Right now, the wild card system is still rudimentary, even out of beta. Rare or mythic-tier wild cards can be hard to come by (I have over 200 common and uncommon wild cards, but zero rare or mythic), and there’s no way to “dust,” or get rid of unwanted cards for currency. There’s also a very wonky unseen “vault” mechanic where over time you’ll earn a ton of wild cards, but Wizards has referred to this as a short-term solution. I think Arena beats out some other digital card games when it comes to its free-to-play scheme, but has a long road ahead of it in other spots.
Another major issue is how old cards are handled.
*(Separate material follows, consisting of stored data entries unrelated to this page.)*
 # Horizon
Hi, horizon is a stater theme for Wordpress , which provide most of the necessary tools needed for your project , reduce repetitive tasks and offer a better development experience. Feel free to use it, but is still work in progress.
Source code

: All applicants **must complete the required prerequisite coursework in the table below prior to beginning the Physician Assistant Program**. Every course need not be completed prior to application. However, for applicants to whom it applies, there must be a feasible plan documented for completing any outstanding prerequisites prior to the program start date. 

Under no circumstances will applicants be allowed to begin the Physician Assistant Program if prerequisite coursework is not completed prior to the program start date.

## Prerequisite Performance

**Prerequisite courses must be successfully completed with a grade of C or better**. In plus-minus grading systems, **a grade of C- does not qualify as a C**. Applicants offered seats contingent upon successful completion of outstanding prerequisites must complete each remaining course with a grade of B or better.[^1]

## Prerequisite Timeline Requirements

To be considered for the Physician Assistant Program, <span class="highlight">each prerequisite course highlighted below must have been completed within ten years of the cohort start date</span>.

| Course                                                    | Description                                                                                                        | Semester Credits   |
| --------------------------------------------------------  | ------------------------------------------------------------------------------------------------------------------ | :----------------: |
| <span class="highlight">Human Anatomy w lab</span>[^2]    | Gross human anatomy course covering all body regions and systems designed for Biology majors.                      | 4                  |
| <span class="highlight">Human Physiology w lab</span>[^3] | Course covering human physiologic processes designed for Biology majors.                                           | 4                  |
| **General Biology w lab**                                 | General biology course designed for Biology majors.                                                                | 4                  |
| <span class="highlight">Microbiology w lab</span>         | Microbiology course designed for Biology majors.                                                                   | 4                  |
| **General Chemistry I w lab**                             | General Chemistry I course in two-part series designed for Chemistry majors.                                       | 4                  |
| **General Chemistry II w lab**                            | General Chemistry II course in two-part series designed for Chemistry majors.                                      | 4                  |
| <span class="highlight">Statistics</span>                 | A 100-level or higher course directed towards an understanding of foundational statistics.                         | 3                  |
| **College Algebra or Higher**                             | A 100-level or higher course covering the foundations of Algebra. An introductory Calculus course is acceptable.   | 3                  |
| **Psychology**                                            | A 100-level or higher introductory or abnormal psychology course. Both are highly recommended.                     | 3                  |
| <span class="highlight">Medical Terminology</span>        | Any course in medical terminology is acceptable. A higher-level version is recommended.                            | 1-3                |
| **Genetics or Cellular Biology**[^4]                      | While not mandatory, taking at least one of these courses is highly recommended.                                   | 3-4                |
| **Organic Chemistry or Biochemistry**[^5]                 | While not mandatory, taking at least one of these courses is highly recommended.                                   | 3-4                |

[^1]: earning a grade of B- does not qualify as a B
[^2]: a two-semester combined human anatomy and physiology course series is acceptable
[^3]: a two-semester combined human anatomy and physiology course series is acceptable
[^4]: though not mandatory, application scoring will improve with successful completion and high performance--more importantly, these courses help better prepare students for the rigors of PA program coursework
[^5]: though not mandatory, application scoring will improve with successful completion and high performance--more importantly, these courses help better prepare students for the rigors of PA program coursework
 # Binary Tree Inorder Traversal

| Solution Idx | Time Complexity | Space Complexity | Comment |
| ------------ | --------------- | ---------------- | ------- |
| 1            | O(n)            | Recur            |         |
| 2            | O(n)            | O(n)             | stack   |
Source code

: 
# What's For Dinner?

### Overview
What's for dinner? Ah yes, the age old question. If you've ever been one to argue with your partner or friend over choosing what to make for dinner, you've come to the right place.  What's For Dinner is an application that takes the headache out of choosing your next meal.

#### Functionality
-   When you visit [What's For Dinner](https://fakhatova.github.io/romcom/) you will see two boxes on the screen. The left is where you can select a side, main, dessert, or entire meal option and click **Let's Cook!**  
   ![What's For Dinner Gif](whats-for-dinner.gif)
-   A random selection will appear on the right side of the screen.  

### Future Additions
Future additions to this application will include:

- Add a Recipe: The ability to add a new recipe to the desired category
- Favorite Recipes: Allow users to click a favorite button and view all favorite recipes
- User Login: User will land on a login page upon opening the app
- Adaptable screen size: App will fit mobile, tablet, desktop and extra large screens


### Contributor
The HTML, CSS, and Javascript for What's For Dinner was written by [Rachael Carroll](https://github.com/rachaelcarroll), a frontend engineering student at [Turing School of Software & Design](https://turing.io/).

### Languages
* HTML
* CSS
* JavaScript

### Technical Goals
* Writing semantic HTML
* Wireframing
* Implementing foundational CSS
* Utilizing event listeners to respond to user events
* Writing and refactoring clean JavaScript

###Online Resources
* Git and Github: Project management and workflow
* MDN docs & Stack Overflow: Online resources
Right now Wizards plans on adding a “historic” mode into the game in November, which allows players to use non-standard cards in specific modes. Not only was the company planning on charging two wild cards per historic card (a policy they’ve since reversed to be 1:1), but they also want to ease historic in with “limited” modes and bar players from earning quest progress (which rewards in-game currency). As of right now, you can’t use old cards in Arena, and who knows what will change from now until the time historic goes live. This sort of long-term purchase protection is definitely a cause for concern, because unlike Magic Online, you can’t sell anything and cash out (the idea of this translating into a modern game like Arena is quixotic for sure, just something to be aware of if you’re coming from MTGO).
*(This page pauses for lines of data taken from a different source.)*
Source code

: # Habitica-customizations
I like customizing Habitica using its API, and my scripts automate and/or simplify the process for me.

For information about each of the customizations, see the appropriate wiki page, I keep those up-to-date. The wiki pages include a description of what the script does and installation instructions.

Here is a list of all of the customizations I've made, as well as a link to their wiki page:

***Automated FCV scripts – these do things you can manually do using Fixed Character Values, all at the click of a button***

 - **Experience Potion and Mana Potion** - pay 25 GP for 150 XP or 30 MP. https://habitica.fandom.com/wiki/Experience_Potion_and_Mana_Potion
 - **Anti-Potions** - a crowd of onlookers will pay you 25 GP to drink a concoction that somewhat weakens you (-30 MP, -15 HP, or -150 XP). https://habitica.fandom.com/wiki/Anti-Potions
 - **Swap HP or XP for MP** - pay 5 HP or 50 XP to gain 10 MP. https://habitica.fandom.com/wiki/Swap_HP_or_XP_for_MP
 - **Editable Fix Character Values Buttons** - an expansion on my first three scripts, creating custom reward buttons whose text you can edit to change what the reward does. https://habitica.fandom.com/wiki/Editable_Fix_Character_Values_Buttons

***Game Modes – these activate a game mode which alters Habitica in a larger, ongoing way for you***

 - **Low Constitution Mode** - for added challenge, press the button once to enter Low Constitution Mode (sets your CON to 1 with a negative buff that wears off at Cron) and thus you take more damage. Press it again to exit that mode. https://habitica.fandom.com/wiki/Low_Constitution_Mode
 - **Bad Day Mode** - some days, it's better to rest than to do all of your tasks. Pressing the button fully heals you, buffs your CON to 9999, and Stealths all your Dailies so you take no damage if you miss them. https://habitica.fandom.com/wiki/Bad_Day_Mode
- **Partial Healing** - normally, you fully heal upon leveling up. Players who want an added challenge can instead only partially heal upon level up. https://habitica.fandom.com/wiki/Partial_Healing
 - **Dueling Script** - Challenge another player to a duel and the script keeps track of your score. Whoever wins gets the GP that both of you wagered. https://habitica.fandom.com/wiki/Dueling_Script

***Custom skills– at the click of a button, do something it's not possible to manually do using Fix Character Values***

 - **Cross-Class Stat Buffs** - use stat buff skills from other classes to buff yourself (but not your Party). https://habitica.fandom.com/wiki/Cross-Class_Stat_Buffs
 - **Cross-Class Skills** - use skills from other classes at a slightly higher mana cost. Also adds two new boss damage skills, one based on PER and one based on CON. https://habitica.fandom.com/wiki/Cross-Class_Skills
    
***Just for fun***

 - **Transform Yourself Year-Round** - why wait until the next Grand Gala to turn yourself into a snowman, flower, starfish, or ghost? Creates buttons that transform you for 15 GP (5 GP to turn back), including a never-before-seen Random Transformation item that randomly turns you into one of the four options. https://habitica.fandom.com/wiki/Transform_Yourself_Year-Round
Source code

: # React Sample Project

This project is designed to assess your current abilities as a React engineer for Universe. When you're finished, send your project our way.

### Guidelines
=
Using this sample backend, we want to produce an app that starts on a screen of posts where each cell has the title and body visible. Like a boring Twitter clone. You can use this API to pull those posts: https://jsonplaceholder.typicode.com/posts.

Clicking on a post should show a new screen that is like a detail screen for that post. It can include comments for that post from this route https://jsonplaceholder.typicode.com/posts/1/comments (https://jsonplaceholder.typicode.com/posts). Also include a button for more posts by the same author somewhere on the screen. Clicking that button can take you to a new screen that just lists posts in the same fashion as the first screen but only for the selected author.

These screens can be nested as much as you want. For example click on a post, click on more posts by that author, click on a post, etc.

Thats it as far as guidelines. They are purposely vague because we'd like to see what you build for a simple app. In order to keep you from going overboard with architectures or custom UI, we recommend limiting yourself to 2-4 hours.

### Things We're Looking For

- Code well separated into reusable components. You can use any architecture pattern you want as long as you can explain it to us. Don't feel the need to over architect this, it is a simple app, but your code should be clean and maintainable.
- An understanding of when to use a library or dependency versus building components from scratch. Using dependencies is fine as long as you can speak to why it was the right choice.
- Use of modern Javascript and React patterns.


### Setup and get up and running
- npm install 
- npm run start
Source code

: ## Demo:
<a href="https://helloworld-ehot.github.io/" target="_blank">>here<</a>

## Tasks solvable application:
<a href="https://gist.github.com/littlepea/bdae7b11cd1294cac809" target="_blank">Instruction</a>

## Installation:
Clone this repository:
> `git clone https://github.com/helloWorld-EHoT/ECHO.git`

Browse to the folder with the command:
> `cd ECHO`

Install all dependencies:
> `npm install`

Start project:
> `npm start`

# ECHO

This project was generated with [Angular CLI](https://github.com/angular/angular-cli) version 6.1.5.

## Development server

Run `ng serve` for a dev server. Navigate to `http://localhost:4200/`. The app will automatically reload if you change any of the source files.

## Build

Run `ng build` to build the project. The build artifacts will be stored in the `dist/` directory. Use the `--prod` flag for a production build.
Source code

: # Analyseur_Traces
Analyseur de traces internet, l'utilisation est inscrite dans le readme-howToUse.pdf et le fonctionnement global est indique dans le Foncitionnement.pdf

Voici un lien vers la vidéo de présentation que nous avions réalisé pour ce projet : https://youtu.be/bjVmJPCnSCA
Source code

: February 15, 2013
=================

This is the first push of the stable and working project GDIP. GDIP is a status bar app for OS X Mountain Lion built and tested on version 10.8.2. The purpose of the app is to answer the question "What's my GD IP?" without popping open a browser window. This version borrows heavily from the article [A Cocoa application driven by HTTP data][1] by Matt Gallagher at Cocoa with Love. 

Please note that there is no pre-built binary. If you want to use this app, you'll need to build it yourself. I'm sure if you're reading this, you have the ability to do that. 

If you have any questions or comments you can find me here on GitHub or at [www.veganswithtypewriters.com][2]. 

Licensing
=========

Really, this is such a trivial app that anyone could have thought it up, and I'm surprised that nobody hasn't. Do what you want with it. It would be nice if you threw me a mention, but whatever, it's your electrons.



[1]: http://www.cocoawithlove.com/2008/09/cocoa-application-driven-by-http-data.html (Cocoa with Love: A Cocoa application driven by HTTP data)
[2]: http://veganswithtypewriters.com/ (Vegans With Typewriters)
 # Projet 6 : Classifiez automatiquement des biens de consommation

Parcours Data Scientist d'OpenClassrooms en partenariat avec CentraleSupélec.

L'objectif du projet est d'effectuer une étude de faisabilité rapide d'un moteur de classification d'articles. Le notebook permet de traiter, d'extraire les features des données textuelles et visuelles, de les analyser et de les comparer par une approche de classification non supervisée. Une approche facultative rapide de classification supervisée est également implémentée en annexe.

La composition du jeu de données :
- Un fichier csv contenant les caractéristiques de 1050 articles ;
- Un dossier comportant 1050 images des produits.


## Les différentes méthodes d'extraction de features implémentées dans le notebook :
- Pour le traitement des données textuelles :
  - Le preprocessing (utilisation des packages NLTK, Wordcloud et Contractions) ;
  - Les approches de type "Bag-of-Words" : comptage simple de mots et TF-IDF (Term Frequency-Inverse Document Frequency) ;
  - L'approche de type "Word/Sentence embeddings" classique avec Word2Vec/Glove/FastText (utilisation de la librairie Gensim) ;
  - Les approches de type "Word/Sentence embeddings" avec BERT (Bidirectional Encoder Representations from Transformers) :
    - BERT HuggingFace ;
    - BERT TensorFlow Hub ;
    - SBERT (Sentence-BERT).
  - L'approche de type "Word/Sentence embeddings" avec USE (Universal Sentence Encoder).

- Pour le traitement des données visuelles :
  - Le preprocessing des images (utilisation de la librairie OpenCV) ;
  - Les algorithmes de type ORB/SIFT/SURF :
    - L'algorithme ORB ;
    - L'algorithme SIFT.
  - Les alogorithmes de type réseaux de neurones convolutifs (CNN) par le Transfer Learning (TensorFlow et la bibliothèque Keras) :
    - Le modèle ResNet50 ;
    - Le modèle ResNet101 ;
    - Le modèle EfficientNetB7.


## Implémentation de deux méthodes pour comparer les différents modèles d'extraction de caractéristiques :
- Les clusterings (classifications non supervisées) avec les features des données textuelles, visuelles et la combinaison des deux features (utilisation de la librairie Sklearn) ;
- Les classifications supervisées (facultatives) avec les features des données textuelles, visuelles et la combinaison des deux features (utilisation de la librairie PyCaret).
The “Mastery [Season] Pass” also has room for upgrades. What started off as a catastrophic failure slowly morphed into something more acceptable, that had plenty of “free progress” band-aids along the way. Players can opt to buy a Mastery Pass for 3,400 gems ($19.99), which nets you “$200” in rewards if you happen to finish it all the way. Now I did complete my pass for the previous season just two days before the launch of the 1.0 set, but only because I played it nearly every day.
Instead of offering unlimited XP like every other season pass in the business, Wizards caps XP by only allowing daily or weekly (15 wins) quests to apply progress to the pass. There was an absurd solution near the end of the lifecycle of the pass that allowed for unlimited XP, but it was in the form of an unwieldy special mode that catered toward the upcoming standard rotation (which happened this week digitally). There comes a time where a season pass, which should be inviting, becomes a tool for baiting players into having a fear of missing out and straight-up becomes work.
The pass is optional, which is why it didn’t severely impact my enjoyment of the game. But it’s indicative of a bigger problem with Arena, in that Wizards is trying to throw every monetization concept at the wall to see what sticks, begging for forgiveness afterward: classic door-in-the-face technique. I sincerely hope Wizards continues to garner trust and create ways to keep people playing the game (where the money will come naturally), not scare them away from it for short-term gains. I want to see Arena succeed.
Magic: The Gathering Arena is an absolutely brilliant recreation of Magic only held back by Wizards of the Coast’s monetization strategy and some unfinished business. With more of an open mind toward new modes of play (plus ways to keep your old cards relevant) and a better client, this could be the definitive way to play the best card game in the world for the foreseeable future.
[This review is based on a retail build of the free-to-play game.]